We've just done over 20 hours of door to door travel, and while my husband and I are exhausted, our son was preternaturally energetic and it took some time to get him to go to bed. Nor is he an exception–when we talk to friends, almost without exception they agree their kids travel better than they do. How ironic, then, that avid travelers wonder if they're going to have slow down the traveling once they have kids. Yes, they may have to, but not for the reasons they think: it has more to do with school schedules. Kids are actually great travelers, better than most adults, due to some built-in advantages:
1. Kids Can Sleep Almost Anywhere, and More Soundly
Despite his protests about going to bed, my son can fall asleep almost anywhere when he’s tired enough. And once asleep, he sleeps far more soundly than I do. This is ideal on a long plane flight, and I’m often envious when, after tossing and turning awhile, I look over and see him sound asleep, not even stirring when someone coughs or snores loudly.

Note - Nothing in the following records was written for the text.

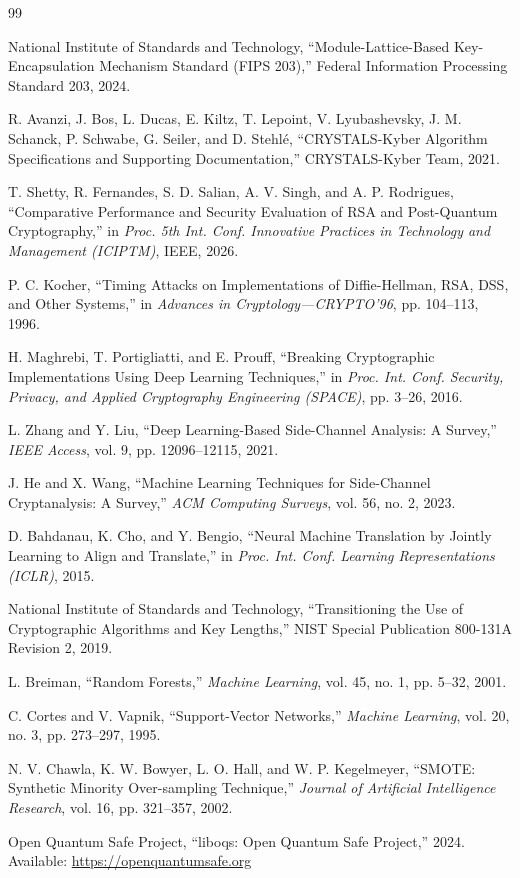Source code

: \documentclass[conference]{IEEEtran}
\begin{document}
\begin{thebibliography}{99}

National Institute of Standards and Technology,
``Module-Lattice-Based Key-Encapsulation Mechanism Standard (FIPS 203),''
Federal Information Processing Standard 203, 2024.

R. Avanzi, J. Bos, L. Ducas, E. Kiltz, T. Lepoint, V. Lyubashevsky,
J. M. Schanck, P. Schwabe, G. Seiler, and D. Stehl{\'e},
``CRYSTALS-Kyber Algorithm Specifications and Supporting Documentation,''
CRYSTALS-Kyber Team, 2021.

T. Shetty, R. Fernandes, S. D. Salian, A. V. Singh, and A. P. Rodrigues,
``Comparative Performance and Security Evaluation of RSA and Post-Quantum Cryptography,''
in \textit{Proc. 5th Int. Conf. Innovative Practices in Technology and Management (ICIPTM)}, IEEE, 2026.

P. C. Kocher,
``Timing Attacks on Implementations of Diffie-Hellman, RSA, DSS, and Other Systems,''
in \textit{Advances in Cryptology—CRYPTO'96},
pp. 104--113, 1996.

H. Maghrebi, T. Portigliatti, and E. Prouff,
``Breaking Cryptographic Implementations Using Deep Learning Techniques,''
in \textit{Proc. Int. Conf. Security, Privacy, and Applied Cryptography Engineering (SPACE)},
pp. 3--26, 2016.

L. Zhang and Y. Liu,
``Deep Learning-Based Side-Channel Analysis: A Survey,''
\textit{IEEE Access},
vol. 9,
pp. 12096--12115,
2021.

J. He and X. Wang,
``Machine Learning Techniques for Side-Channel Cryptanalysis: A Survey,''
\textit{ACM Computing Surveys},
vol. 56,
no. 2,
2023.

D. Bahdanau, K. Cho, and Y. Bengio,
``Neural Machine Translation by Jointly Learning to Align and Translate,''
in \textit{Proc. Int. Conf. Learning Representations (ICLR)},
2015.

National Institute of Standards and Technology,
``Transitioning the Use of Cryptographic Algorithms and Key Lengths,''
NIST Special Publication 800-131A Revision 2,
2019.

L. Breiman,
``Random Forests,''
\textit{Machine Learning},
vol. 45,
no. 1,
pp. 5--32,
2001.

C. Cortes and V. Vapnik,
``Support-Vector Networks,''
\textit{Machine Learning},
vol. 20,
no. 3,
pp. 273--297,
1995.

N. V. Chawla, K. W. Bowyer, L. O. Hall, and W. P. Kegelmeyer,
``SMOTE: Synthetic Minority Over-sampling Technique,''
\textit{Journal of Artificial Intelligence Research},
vol. 16,
pp. 321--357,
2002.

Open Quantum Safe Project,
``liboqs: Open Quantum Safe Project,''
2024.
Available: \url{https://openquantumsafe.org}

\end{thebibliography}
\end{document}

That means he gets some sleep on the flight on a long 13+ hour daytime flight and isn't overtired once we arrive, and can stay awake until a normal bedtime hour at the destination. Or if it's a night flight, he usually gets close to a full night of sleep.

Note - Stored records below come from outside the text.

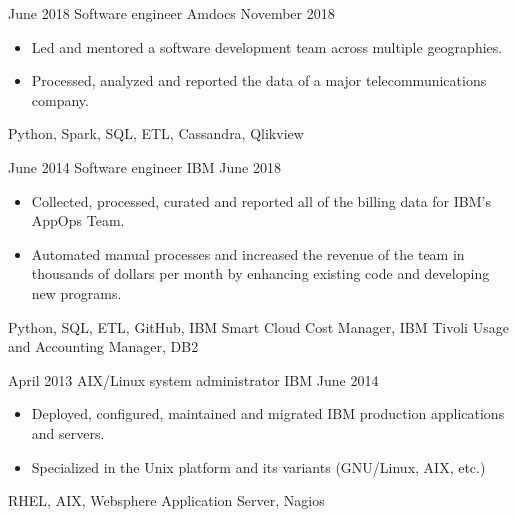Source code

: \begin{experiences}
    \emptySeparator

    \experience
        {June 2018}
        {Software engineer}
        {Amdocs}
        {November 2018}
        {
            \begin{itemize}
                \item Led and mentored a software development team 
                    across multiple geographies.
                \item Processed, analyzed and reported 
                    the data of a major telecommunications company.
            \end{itemize}
        }
        {
            Python,
            Spark,
            SQL,
            ETL,
            Cassandra,
            Qlikview
        }

    \emptySeparator

    \experience
        {June 2014}
        {Software engineer}
        {IBM}
        {June 2018}
        {
            \begin{itemize}
                \item Collected, processed, curated and reported all of the 
                    billing data for IBM's AppOps Team.
                \item Automated manual processes and increased the revenue of the 
                    team in thousands of dollars per month by enhancing 
                    existing code and developing new programs.
            \end{itemize}
        }
        {
            Python,
            SQL,
            ETL,
            GitHub,
            IBM Smart Cloud Cost Manager,
            IBM Tivoli Usage and Accounting Manager,
            DB2
        }

    \emptySeparator

    \experience
        {April 2013}
        {AIX/Linux system administrator}
        {IBM}
        {June 2014}
        {
            \begin{itemize}
                \item Deployed, configured, maintained and migrated
                    IBM production applications and servers. 
                \item Specialized in the Unix platform and its variants 
                    (GNU/Linux, AIX, etc.)
            \end{itemize}
        }
        {
            RHEL,
            AIX,
            Websphere Application Server,
            Nagios
        }


\end{experiences}
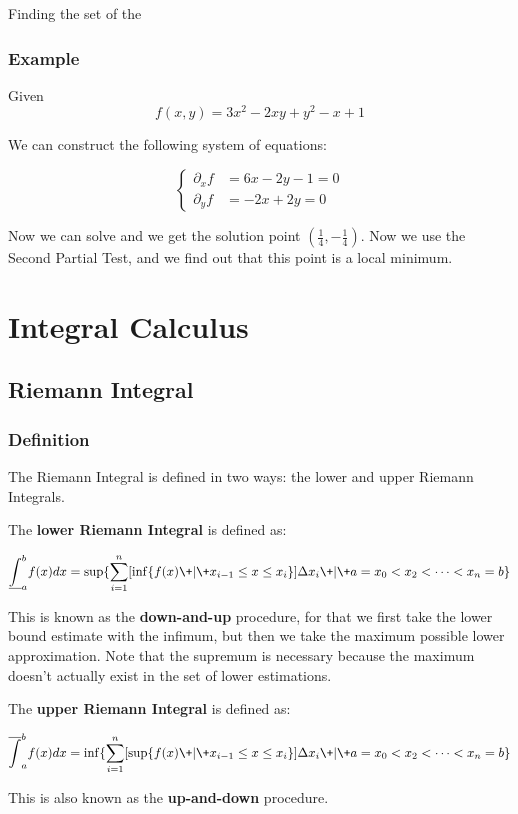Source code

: \documentclass[11 pt, twoside]{article}
\begin{document}
Finding the set of the 

\subsubsection{Example}
Given 
$$f(x, y) = 3x^2 - 2xy + y^2 - x + 1$$

We can construct the following system of equations:

\[
\begin{cases}
\partial_x f &= 6x - 2y - 1 = 0\\
\partial_y f &= -2x + 2y = 0
\end{cases}
\]

Now we can solve and we get the solution point $(\frac{1}{4}, -\frac{1}{4})$.
Now we use the Second Partial Test, and we find out that this point is a local
minimum.

\section{Integral Calculus}
\subsection{Riemann Integral}

\subsubsection{Definition}
The Riemann Integral is defined in two ways: the lower and upper Riemann
Integrals.

The \textbf{lower Riemann Integral} is defined as:

$$\underline{\int}_a^b f(x) dx = \sup \{ \sum_{i=1}^n [\inf\{ f(x) \+|\+ x_{i-1} \leq x \leq
x_i\}] \Delta x_i \+|\+ a = x_0 < x_2 < \dots < x_n = b\}$$

This is known as the \textbf{down-and-up} procedure, for that we first take the
lower bound estimate with the infimum, but then we take the maximum possible
lower approximation. Note that the supremum is necessary because the maximum
doesn't actually exist in the set of lower estimations.

The \textbf{upper Riemann Integral} is defined as:

$$\overline{\int}_a^b f(x) dx = \inf \{ \sum_{i=1}^n [\sup\{ f(x) \+|\+ x_{i-1} \leq x \leq
x_i\}] \Delta x_i \+|\+ a = x_0 < x_2 < \dots < x_n = b\}$$

This is also known as the \textbf{up-and-down} procedure.
\end{document}
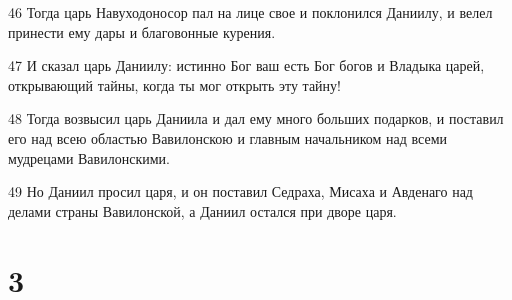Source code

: \par 46 Тогда царь Навуходоносор пал на лице свое и поклонился Даниилу, и велел принести ему дары и благовонные курения.
\par 47 И сказал царь Даниилу: истинно Бог ваш есть Бог богов и Владыка царей, открывающий тайны, когда ты мог открыть эту тайну!
\par 48 Тогда возвысил царь Даниила и дал ему много больших подарков, и поставил его над всею областью Вавилонскою и главным начальником над всеми мудрецами Вавилонскими.
\par 49 Но Даниил просил царя, и он поставил Седраха, Мисаха и Авденаго над делами страны Вавилонской, а Даниил остался при дворе царя.

\chapter{3}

2. Kids Adjust to the New Time Zone More Quickly
We’ve noticed that our son tends to adjust to a new time zone more easily, and also adjusts back to our own time zone faster than us when we return home. It turns out there’s a scientific reason for this: kids’ eyes let in more light than adults’ and that helps them adjust to a new time zone faster. I’m sure that their generally higher energy expenditure and activity levels also help–if we still have daylight hours left when arriving at a new destination we try to get to playground or otherwise exercise in natural light. But on the flip side, this also explains why many older adults suffer to some degree from insomnia or have trouble getting to sleep.
3. Kids Learn New Languages and Words More Easily
One reason we’ve been so focused on our son learning a second language (Russian) from the time he was 6 months old and a third language (French) from kindergarten is that kids learn foreign languages much more easily than most adults. It’s a failure of the U.S. educational system that in most schools foreign languages are not studied seriously until junior high school, when kids are already past the prime age to learn foreign languages.

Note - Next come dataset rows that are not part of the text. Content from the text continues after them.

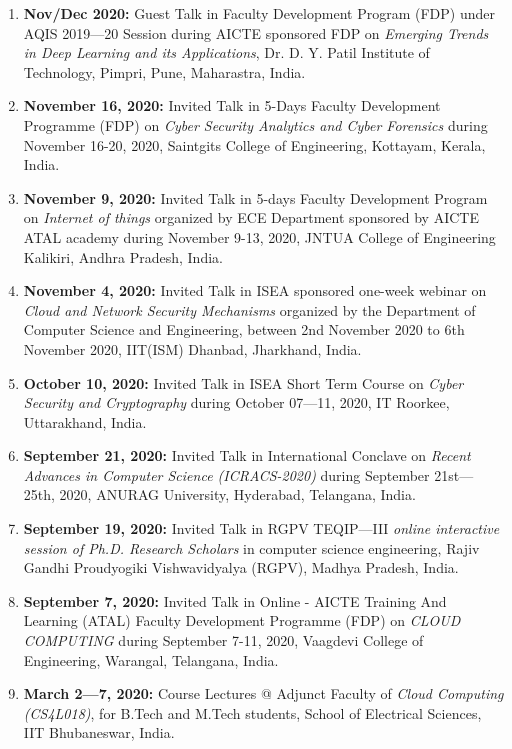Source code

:\begin{enumerate}
\item
\textbf{Nov/Dec 2020:} Guest Talk in Faculty Development Program (FDP) under AQIS 2019—20 Session during AICTE sponsored FDP on \textit{Emerging Trends in Deep Learning and its Applications}, Dr. D. Y. Patil Institute of Technology, Pimpri, Pune, Maharastra, India.

\item
\textbf{November 16, 2020:} Invited Talk in 5-Days Faculty Development Programme (FDP) on \textit{Cyber Security Analytics and Cyber Forensics} during November 16-20, 2020, Saintgits College of Engineering, Kottayam, Kerala, India.

\item
\textbf{November 9, 2020:} Invited Talk in 5-days Faculty Development Program on \textit{Internet of things}  organized by ECE Department  sponsored by AICTE ATAL academy during November 9-13, 2020, JNTUA College of Engineering Kalikiri, Andhra Pradesh, India.

\item
\textbf{November 4, 2020:} Invited Talk in ISEA sponsored one-week webinar on \textit{Cloud and Network Security Mechanisms} organized by the Department of Computer Science and Engineering, between 2nd November 2020 to 6th November 2020, IIT(ISM) Dhanbad, Jharkhand, India.

\item
\textbf{October 10, 2020:} Invited Talk in ISEA Short Term Course on \textit{Cyber Security and Cryptography} during October 07—11, 2020, IT Roorkee, Uttarakhand, India.

\item
\textbf{September 21, 2020:} Invited Talk in International Conclave on \textit{Recent Advances in Computer Science (ICRACS-2020)} during September 21st—25th, 2020, ANURAG University, Hyderabad, Telangana, India.

\item
\textbf{September 19, 2020:} Invited Talk in RGPV TEQIP—III \textit{online interactive session of Ph.D. Research Scholars} in computer science engineering, Rajiv Gandhi Proudyogiki Vishwavidyalya (RGPV), Madhya Pradesh, India.

\item
\textbf{September 7, 2020:} Invited Talk in Online - AICTE Training And Learning (ATAL) Faculty Development Programme (FDP) on \textit{CLOUD COMPUTING}   during September 7-11,  2020, Vaagdevi College of Engineering, Warangal, Telangana, India.

\item
\textbf{March 2—7, 2020:} Course Lectures @ Adjunct Faculty of \textit{Cloud Computing (CS4L018)}, for B.Tech and M.Tech students, School of Electrical Sciences, IIT Bhubaneswar, India.


\end{enumerate}
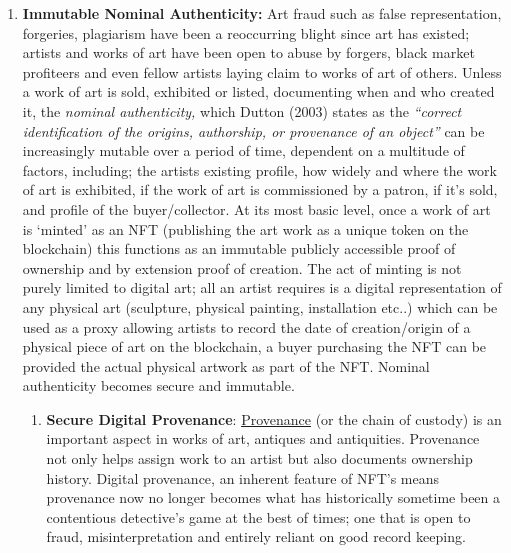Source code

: \begin{enumerate}
\def\labelenumi{\arabic{enumi}.}
\item
  \textbf{Immutable Nominal Authenticity:} Art fraud such as false
  representation, forgeries, plagiarism have been a reoccurring blight
  since art has existed; artists and works of art have been open to
  abuse by forgers, black market profiteers and even fellow artists
  laying claim to works of art of others. Unless a work of art is sold,
  exhibited or listed, documenting when and who created it, the
  \emph{nominal authenticity,} which Dutton (2003) states as the
  \emph{``correct identification of the origins, authorship, or
  provenance of an object''} can be increasingly mutable over a period
  of time, dependent on a multitude of factors, including; the artists
  existing profile, how widely and where the work of art is exhibited,
  if the work of art is commissioned by a patron, if it's sold, and
  profile of the buyer/collector. At its most basic level, once a work
  of art is `minted' as an NFT (publishing the art work as a unique
  token on the blockchain) this functions as an immutable publicly
  accessible proof of ownership and by extension proof of creation. The
  act of minting is not purely limited to digital art; all an artist
  requires is a digital representation of any physical art (sculpture,
  physical painting, installation etc..) which can be used as a proxy
  allowing artists to record the date of creation/origin of a physical
  piece of art on the blockchain, a buyer purchasing the NFT can be
  provided the actual physical artwork as part of the NFT. Nominal
  authenticity becomes secure and immutable.

  \begin{enumerate}
  \def\labelenumii{\alph{enumii}.}
  \item
    \textbf{Secure Digital Provenance}:
    \href{https://en.wikipedia.org/wiki/Provenance}{Provenance} (or the
    chain of custody) is an important aspect in works of art, antiques
    and antiquities. Provenance not only helps assign work to an artist
    but also documents ownership history. Digital provenance, an
    inherent feature of NFT's means provenance now no longer becomes
    what has historically sometime been a contentious detective's game
    at the best of times; one that is open to fraud, misinterpretation
    and entirely reliant on good record keeping.
  \end{enumerate}
\end{enumerate}

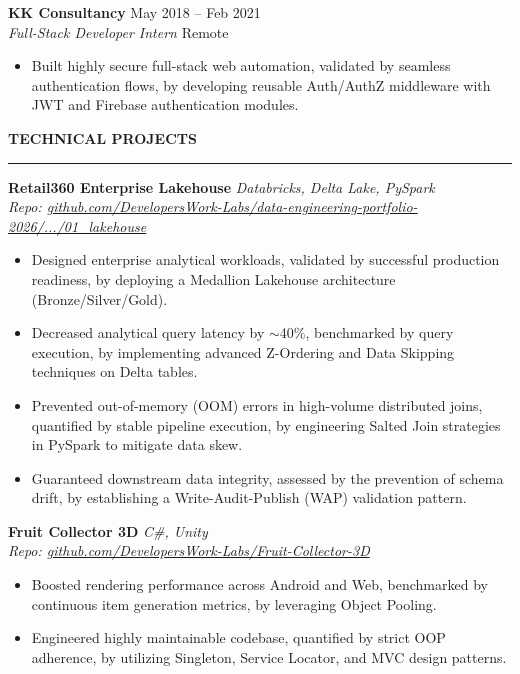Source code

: \documentclass[10pt, letterpaper]{article}
\newcommand{\resumesection}[1]{
  \vspace{8pt}
  \noindent \textbf{\large \uppercase{#1}} \\
  \vspace{-8pt}
  \hrule
  \vspace{6pt}
}
\begin{document}
\vspace{4pt}

\noindent \textbf{KK Consultancy} \hfill May 2018 -- Feb 2021 \\
\textit{Full-Stack Developer Intern} \hfill Remote
\begin{itemize}
    \setlength{\itemsep}{1pt}
    \item Built highly secure full-stack web automation, validated by seamless authentication flows, by developing reusable Auth/AuthZ middleware with JWT and Firebase authentication modules.
\end{itemize}

\resumesection{Technical Projects}

\noindent \textbf{Retail360 Enterprise Lakehouse} \hfill \textit{Databricks, Delta Lake, PySpark} \\
\textit{Repo: \href{https://github.com/DevelopersWork-Labs/data-engineering-portfolio-2026/tree/main/projects/01_lakehouse}{github.com/DevelopersWork-Labs/data-engineering-portfolio-2026/.../01\_lakehouse}}
\begin{itemize}
    \setlength{\itemsep}{1pt}
    \item Designed enterprise analytical workloads, validated by successful production readiness, by deploying a Medallion Lakehouse architecture (Bronze/Silver/Gold).
    \item Decreased analytical query latency by $\sim$40\%, benchmarked by query execution, by implementing advanced Z-Ordering and Data Skipping techniques on Delta tables.
    \item Prevented out-of-memory (OOM) errors in high-volume distributed joins, quantified by stable pipeline execution, by engineering Salted Join strategies in PySpark to mitigate data skew.
    \item Guaranteed downstream data integrity, assessed by the prevention of schema drift, by establishing a Write-Audit-Publish (WAP) validation pattern.
\end{itemize}

\vspace{2pt}

\noindent \textbf{Fruit Collector 3D} \hfill \textit{C\#, Unity} \\
\textit{Repo: \href{https://github.com/DevelopersWork-Labs/Fruit-Collector-3D}{github.com/DevelopersWork-Labs/Fruit-Collector-3D}}
\begin{itemize}
    \setlength{\itemsep}{1pt}
    \item Boosted rendering performance across Android and Web, benchmarked by continuous item generation metrics, by leveraging Object Pooling.
    \item Engineered highly maintainable codebase, quantified by strict OOP adherence, by utilizing Singleton, Service Locator, and MVC design patterns.
\end{itemize}
\end{document}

Kids often are also less shy about using a new language than adults are—they’re less worried about making mistakes, and plunge in and use what they know, getting their meaning across even if it’s not 100% grammatically correct. After all, that's how we all learn our native language–by trying words, then sentences out, being corrected, and trying again. You won't find a toddler worried about whether s/he's pronouncing a word correctly or using a valid construction of the future tense .
4. Kids Connect with Locals More Easily
There are certain things that cross cultures, such as music, dance, art…and kids. So many of the conversations I’ve struck up with locals when traveling have been because they first start talking with my son, or they ask me about my son, mentioning they also have a child.
When they’re little, kids don’t even need a language in common to play together. One of my earliest memories is playing with some French girls at a playground in France. Similarly, my son had a great time hiking with the daughter of some French friends, even though it was before he started learning French.
5. Kids Are Less Jaded: Small Things Delight
Particularly if you travel a great deal for work, it's easy to become a little jaded. Another airport lounge…another business class flight…another luxury hotel. One of the joys of traveling with kids is that so much is still new to them, and it's interesting what they focus on. I'll never forget the look of pure joy when our son tasted watermelon juice in the Maldives for the first time. Or his amazement when he saw some of the bioluminiscent plankton, with brilliant points of light that were like stars in the night sky. As gorgeous as the atolls, resorts, and amenities are, these two discoveries made the trip for him.
Similarly, while many of us don't necessarily remember the delicious fresh fruit or pastry welcome amenity a hotel may have provided, my son treasures his menagerie of stuffed animals, each one from a different hotel we've been to, ranging from a manta ray from the Four Seasons Bora Bora to a panda from Four Seasons Hong Kong. There's even an army tank egg holder from the Milestone Hotel in London, and the fake egg that comes with it has been seen recently in some pranks (never underestimate the mischeviousness of a 9 year old boy). In fact, one of his favorite things about after first checking into a hotel room is finding new places to hide before jumping and and surprising us.
If you have kids, do they travel better than you do?